Hi Lou, thanks for chiming in.

It's a tough topic to cover, for sure. On some level, it's fairly standard and known to all, and it's just a matter of how far one is willing to go on the spectrum. You've already covered some of the "marking" stuff in the "ticky-tack" entry, but I guess you will add "if the marker isn't actively pivoting, straddle his pivot and wrap with your arms" and "if you foul him, make sure he doesn't get the throw off" and "try to foul him on the pivot instead of the actual throw" and "argue that the foul was before the throw". I think some of these could be stopped almost completely by allowing for a liberal continuation rule. If the NBA's "in the act of shooting rule" was similar to the USAU's, Paul Pierce would have been out of the league 10 years ago.

Also, a lot of this is exacerbated by having O and D lines. In a typical game, the O player will have the disc about 3x as much as his defender and so the D player has 3x the opportunity to cheat (most cheating opportunities are on D).
I've added a photo to the main entry, so take a look.

luke said...

gotta like the 'O' player making the most of their defensive opportunities.

Lou said...

Jim,

Any chance you'd be willing to go back over Boston's year-long experiment with NYNY style nastiness. I know only the vaguest stories about it, but I look at it as a real turning point for Boston (Titanic? Dog? Big Brother?) Ultimate.

Thanks for the pic. How you found one of Al fouling me, instead of the reverse, the world will never know. I'm still mulling over your claim that defense provides more opportunities for cheating. On the surface it seems true, but when I think about the biggest cheaters I remember, a big proportion are o players.

Lou

parinella said...

Here is one recap of 1993: http://kenneth44.blogspot.com/2006/01/2020-revision.html There is a reference to some other discussion, maybe on rsd. I don't really feel up to a full new post on the matter. The only new insight I might have is to use your categorizations and point out that it seems to be more about the drama that year than any "cheating" strategy. We tried to play the drama game, we went all-in, NYNY called and had a better hand.

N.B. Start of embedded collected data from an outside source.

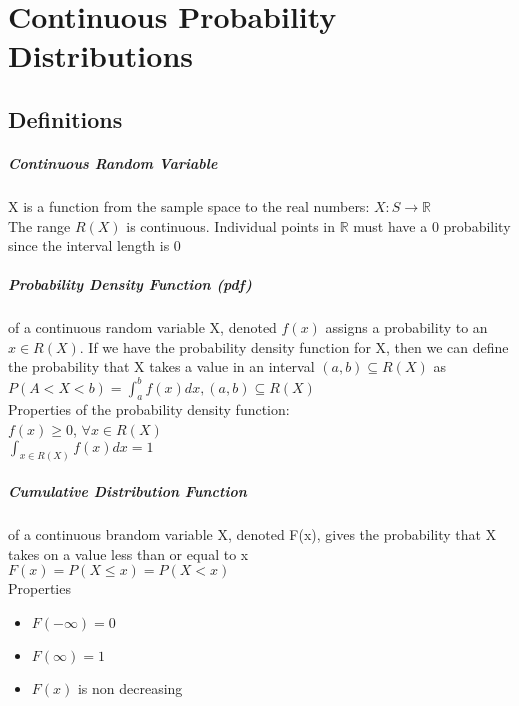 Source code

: \chapter{Continuous Probability Distributions}
  \section{Definitions}
    \paragraph{Continuous Random Variable} X is a function from the sample
    space to the real numbers: $X : S \rightarrow \mathbb{R}$\\
    The range $R(X)$ is continuous. Individual points in $\mathbb{R}$ must have
    a 0 probability since the interval length is 0\\

    \paragraph{Probability Density Function (pdf)} of a continuous random
    variable X, denoted $f(x)$ assigns a probability to an $x \in R(X)$. If we
    have the probability density function for X, then we can define the
    probability that X takes a value in an interval $(a, b) \subseteq R(X)$ as
    $P(A < X < b) = \int_{a}^{b} f(x)dx, (a, b) \subseteq R(X)$\\
    Properties of the probability density function:\\
    $f(x) \geq 0$, $\forall x \in R(X)$\\
    $\int_{x\in R(X)} f(x)dx = 1$

    \paragraph{Cumulative Distribution Function} of a continuous brandom
    variable X, denoted F(x), gives the probability that X takes on a value
    less than or equal to x\\
    $F(x) = P(X \leq x) = P(X < x)$\\
    Properties
    \begin{itemize}
      \item $F(-\infty) = 0$
      \item $F(\infty) = 1$
      \item $F(x)$ is non decreasing
    \end{itemize}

Re: that photo, I knew I had it but I thought the roles were reversed. But it still is a good photo. It's an odd throwing stance, and I can't quite figure out how exactly the two of you got into that pose. Why is your pivot foot in front of him and your right leg behind? And most importantly, did you see the "JORDO DoG #70" on the bottom of the disc?

Smol Dusaran said...

I think it all depends on a team's purpose. Here in the Philippines there aren't many teams yet and everytime we offer clinics, we make sure we teach all about the Spirit of the game aside from the basics of a good backhand throw. Although the game is as competitive as any other sport, the use of honesty and fair play should still be upheld.